Second, the REAL ID Act would make it more difficult for terrorists to seek and obtain asylum in the United States. As Mr. Sensenbrenner has put it, the objective is to ensure that "terrorists, like the one who plotted the ’93 World Trade Center bombing and the man who shot up the entrance to the CIA headquarters, could not get into the country and roam around as an asylum applicant."
Third, the Sensenbrenner bill would waive environmental laws that have been used to prevent completion of a border fence near San Diego where a 3-and-half mile gap currently exists, allowing illegal aliens to gain easy access to the United States.
Finally, the REAL ID bill would make it clear that members of a terrorist organization or group that "endorses or espouses terrorist activity" are inadmissible to the United States. It also facilitates the deportation of such individuals if they are found to be in this country.
‘The Enemy Are Us’
How, one might ask, could anyone object to these provisions? While they seem straightforward and sensible – and, more to the point, essential when the nation is at war with a hostile Islamofascist ideology whose adherents have proven adept at exploiting our civil liberties – the powers authorized by REAL ID are, nonetheless, being strenuously opposed by advocates for illegal aliens and groups sympathetic with, if not actually tied to, the terrorists.
More serious threats to enactment of REAL ID’s provisions, however, come from those bent on tying the Sensenbrenner bill to action on one form or another of legislation offering what amounts to amnesty for illegal aliens. The President’s proposal for immigration "reform" and variations on the theme espoused by members of the Senate like GOP Sens. Larry Craig of Idaho and John McCain of Arizona are bitterly opposed by many other Republicans.

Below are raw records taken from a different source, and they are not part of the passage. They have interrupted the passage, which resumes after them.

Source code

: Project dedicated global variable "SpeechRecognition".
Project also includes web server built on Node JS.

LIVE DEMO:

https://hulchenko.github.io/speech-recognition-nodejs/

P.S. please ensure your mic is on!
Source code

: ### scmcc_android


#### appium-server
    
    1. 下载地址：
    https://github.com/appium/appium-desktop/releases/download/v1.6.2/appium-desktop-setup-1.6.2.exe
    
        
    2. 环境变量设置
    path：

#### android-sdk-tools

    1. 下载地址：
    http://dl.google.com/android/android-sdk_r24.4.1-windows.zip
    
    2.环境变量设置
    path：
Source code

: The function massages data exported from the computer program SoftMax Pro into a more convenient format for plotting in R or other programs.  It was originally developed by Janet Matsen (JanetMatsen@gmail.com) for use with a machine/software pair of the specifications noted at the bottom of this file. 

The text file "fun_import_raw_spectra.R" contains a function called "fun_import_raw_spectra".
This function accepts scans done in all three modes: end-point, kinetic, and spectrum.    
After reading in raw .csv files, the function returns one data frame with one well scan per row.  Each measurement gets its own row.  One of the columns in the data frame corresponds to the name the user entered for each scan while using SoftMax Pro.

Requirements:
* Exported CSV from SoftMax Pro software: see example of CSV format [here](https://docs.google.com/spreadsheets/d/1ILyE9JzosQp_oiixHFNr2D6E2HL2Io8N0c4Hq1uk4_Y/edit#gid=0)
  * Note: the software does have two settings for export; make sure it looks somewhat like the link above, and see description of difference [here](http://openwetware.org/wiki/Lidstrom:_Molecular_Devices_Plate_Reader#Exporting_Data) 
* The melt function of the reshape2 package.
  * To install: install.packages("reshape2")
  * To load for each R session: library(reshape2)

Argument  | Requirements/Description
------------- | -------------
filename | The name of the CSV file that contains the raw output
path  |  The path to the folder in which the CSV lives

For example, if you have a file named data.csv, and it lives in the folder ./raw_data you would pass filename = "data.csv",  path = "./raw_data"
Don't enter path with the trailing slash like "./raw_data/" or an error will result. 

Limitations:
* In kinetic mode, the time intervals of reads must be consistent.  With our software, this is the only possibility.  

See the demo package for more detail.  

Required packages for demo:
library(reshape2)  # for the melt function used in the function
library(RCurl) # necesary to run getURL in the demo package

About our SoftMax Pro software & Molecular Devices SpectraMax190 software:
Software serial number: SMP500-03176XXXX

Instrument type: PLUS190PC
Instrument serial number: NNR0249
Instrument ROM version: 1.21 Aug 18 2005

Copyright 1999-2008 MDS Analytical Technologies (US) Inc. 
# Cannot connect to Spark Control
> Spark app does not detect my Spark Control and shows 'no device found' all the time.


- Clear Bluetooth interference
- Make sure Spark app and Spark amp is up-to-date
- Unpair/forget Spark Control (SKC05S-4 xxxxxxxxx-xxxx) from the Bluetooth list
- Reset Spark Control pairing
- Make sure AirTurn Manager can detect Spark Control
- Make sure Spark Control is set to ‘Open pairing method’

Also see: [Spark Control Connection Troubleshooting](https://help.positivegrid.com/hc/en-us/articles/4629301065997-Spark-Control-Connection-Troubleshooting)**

As Rep. Sensenbrenner has observed to the Washington Times: "I think they’re making a mistake by trying to use this as a horse to get more controversial provisions enacted. That would be a big mistake and would probably jeopardize the passage of any reform that is designed to increase security, as well as reforms that are designed to make our immigration laws more workable," he said.
The United States urgently needs a national debate about how to address the security, as well as the economic and social, implications of a broken immigration system. It cannot, however, safely afford to wait to fix identified and readily correctible problems with identification, border and internal security until it has achieved consensus on the best approach to dealing with millions of aliens residing illegally in this country.

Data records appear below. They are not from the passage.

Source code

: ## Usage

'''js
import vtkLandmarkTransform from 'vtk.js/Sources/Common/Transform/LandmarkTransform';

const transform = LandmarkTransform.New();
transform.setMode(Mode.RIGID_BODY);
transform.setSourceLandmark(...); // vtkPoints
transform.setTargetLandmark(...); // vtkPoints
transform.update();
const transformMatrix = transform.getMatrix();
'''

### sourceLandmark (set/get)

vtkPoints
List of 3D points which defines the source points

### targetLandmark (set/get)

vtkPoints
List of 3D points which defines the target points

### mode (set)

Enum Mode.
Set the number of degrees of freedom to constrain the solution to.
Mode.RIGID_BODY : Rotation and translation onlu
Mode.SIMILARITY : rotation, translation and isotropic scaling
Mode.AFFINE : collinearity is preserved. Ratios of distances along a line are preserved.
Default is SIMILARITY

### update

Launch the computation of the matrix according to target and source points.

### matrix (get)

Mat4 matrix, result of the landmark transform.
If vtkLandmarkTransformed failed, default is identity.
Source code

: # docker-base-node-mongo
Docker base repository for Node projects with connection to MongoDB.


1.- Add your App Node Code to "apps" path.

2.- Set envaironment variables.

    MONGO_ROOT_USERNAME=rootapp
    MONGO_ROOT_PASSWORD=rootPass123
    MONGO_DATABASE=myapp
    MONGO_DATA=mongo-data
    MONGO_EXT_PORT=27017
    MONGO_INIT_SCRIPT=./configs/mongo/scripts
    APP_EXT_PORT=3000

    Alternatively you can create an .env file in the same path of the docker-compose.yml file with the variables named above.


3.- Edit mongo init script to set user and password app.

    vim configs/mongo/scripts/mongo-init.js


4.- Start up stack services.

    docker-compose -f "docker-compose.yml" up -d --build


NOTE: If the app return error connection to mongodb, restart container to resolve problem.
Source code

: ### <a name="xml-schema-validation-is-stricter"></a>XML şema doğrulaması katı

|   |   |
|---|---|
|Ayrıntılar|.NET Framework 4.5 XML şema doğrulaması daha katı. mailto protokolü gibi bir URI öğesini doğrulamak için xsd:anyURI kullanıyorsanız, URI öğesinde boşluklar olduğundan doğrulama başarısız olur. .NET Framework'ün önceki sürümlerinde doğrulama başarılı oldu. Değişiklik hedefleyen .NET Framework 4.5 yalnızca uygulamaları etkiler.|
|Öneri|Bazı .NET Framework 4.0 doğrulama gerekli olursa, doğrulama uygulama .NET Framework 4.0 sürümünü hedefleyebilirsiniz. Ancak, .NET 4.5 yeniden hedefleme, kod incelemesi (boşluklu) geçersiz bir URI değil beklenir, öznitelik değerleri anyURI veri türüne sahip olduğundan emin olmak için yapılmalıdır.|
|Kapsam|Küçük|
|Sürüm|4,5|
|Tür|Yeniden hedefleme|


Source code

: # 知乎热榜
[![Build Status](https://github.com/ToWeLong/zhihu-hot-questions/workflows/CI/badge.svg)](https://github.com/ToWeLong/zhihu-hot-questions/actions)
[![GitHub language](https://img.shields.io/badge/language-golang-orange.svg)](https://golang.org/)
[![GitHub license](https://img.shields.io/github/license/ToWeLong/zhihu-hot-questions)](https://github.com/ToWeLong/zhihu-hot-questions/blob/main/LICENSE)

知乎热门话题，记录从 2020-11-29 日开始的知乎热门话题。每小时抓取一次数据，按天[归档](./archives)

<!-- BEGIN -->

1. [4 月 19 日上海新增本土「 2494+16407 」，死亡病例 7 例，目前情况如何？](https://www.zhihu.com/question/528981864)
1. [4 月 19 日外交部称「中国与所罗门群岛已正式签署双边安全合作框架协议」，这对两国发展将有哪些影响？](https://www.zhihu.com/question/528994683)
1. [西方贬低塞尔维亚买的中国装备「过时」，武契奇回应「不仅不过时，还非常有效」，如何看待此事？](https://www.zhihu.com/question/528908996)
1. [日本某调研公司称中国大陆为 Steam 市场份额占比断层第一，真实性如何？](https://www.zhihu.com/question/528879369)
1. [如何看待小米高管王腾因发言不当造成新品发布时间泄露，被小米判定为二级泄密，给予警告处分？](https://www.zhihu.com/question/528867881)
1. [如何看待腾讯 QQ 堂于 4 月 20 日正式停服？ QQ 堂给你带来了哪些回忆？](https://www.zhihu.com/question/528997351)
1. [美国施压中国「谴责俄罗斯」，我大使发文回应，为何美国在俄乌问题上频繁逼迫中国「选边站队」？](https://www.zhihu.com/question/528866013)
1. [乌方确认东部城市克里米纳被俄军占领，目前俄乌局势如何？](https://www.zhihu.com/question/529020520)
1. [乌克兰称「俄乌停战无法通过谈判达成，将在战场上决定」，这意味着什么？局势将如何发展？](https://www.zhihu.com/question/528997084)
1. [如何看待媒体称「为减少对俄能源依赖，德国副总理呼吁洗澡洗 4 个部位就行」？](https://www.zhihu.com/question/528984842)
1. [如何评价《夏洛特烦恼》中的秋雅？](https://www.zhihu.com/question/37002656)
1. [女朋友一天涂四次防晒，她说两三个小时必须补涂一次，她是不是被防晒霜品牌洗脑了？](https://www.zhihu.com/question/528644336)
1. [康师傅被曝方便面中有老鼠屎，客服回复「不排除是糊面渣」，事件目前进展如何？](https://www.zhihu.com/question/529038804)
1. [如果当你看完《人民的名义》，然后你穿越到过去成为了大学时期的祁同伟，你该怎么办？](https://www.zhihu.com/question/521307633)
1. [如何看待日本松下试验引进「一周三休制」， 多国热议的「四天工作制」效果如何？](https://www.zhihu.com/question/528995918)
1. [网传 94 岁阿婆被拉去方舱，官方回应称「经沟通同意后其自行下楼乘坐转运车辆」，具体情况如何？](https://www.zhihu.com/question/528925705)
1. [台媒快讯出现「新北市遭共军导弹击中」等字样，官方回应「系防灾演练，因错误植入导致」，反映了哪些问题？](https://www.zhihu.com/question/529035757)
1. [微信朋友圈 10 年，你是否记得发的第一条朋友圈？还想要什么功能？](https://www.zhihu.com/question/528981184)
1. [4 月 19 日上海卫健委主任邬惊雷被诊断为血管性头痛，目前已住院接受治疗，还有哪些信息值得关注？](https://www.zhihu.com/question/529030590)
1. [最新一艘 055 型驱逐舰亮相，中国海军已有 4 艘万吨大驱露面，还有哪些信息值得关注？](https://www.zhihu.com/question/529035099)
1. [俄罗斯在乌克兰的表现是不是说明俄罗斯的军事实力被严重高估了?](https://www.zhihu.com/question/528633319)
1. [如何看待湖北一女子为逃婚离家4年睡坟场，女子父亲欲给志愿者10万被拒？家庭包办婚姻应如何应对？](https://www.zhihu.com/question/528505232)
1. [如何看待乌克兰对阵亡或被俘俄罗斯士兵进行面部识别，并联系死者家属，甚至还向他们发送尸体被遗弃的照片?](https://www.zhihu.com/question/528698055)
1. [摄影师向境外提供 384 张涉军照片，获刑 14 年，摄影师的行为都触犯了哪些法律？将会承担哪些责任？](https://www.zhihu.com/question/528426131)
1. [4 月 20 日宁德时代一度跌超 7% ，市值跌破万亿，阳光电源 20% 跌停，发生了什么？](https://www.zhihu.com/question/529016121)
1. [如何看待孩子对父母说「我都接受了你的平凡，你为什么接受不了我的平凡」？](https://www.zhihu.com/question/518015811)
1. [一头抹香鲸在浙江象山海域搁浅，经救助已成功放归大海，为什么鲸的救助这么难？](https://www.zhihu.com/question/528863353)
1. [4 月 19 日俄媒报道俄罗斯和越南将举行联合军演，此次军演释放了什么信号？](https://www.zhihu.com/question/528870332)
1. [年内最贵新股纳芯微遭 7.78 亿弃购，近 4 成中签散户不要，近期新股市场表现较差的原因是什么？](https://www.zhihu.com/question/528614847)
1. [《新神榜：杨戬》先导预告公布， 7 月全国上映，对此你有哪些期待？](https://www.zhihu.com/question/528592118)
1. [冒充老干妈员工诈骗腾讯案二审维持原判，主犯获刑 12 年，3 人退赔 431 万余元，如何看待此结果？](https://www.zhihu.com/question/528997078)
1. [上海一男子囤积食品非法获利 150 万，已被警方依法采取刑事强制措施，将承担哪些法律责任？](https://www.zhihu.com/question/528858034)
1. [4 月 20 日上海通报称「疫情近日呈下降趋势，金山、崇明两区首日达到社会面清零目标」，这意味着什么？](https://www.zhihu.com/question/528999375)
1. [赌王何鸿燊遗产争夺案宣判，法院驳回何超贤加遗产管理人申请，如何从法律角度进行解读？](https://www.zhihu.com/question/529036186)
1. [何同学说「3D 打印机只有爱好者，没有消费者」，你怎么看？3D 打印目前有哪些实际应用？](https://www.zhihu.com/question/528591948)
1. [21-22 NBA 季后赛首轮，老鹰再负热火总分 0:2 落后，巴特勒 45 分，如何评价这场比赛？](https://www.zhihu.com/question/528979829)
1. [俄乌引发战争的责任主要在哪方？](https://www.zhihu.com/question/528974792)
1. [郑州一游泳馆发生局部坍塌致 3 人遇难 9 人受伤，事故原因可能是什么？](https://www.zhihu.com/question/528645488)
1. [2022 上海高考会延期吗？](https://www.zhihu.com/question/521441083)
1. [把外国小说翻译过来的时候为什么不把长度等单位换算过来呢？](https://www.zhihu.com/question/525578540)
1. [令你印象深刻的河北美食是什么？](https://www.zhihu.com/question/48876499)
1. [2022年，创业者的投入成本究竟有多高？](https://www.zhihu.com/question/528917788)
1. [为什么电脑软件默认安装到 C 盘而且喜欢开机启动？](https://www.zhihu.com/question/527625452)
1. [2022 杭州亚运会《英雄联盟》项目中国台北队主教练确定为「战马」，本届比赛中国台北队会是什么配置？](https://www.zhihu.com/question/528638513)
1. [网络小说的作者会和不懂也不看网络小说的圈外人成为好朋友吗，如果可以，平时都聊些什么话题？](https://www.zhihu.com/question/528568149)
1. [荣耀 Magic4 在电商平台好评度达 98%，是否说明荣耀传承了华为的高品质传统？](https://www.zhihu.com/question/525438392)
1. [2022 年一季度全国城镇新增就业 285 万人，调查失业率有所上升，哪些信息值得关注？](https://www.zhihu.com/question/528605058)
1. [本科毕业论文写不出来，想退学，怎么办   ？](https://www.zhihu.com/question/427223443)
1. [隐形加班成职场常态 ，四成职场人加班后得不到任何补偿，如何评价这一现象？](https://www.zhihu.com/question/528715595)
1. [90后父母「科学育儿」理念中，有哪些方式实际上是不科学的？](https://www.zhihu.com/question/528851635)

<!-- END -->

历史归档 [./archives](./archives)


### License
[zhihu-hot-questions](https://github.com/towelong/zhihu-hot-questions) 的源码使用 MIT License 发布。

It is bad enough that the latter fixes were not included, as they should have been, when the Congress acted on other 9/11 Commission recommendations last year. Worse yet is the fact that some of the provisions that were adopted in response to those recommendations and as a sop to Mr. Sensenbrenner and his supporters – notably, providing for substantially more Border Patrol and Immigration and Customs Enforcement officers – are not being fully funded in the new 2006 federal budget unveiled today.
The Bottom Line
This week, the House of Representatives must take up once again the challenge of providing urgently needed tools to those seeking to assure the security of our borders and homeland. And the American people – who want and deserve no less – should make it clear that those who stand in the way of secure driver’s licenses, completed border fences and sensible policies towards terrorists who are, or would be, in our midst will be held accountable.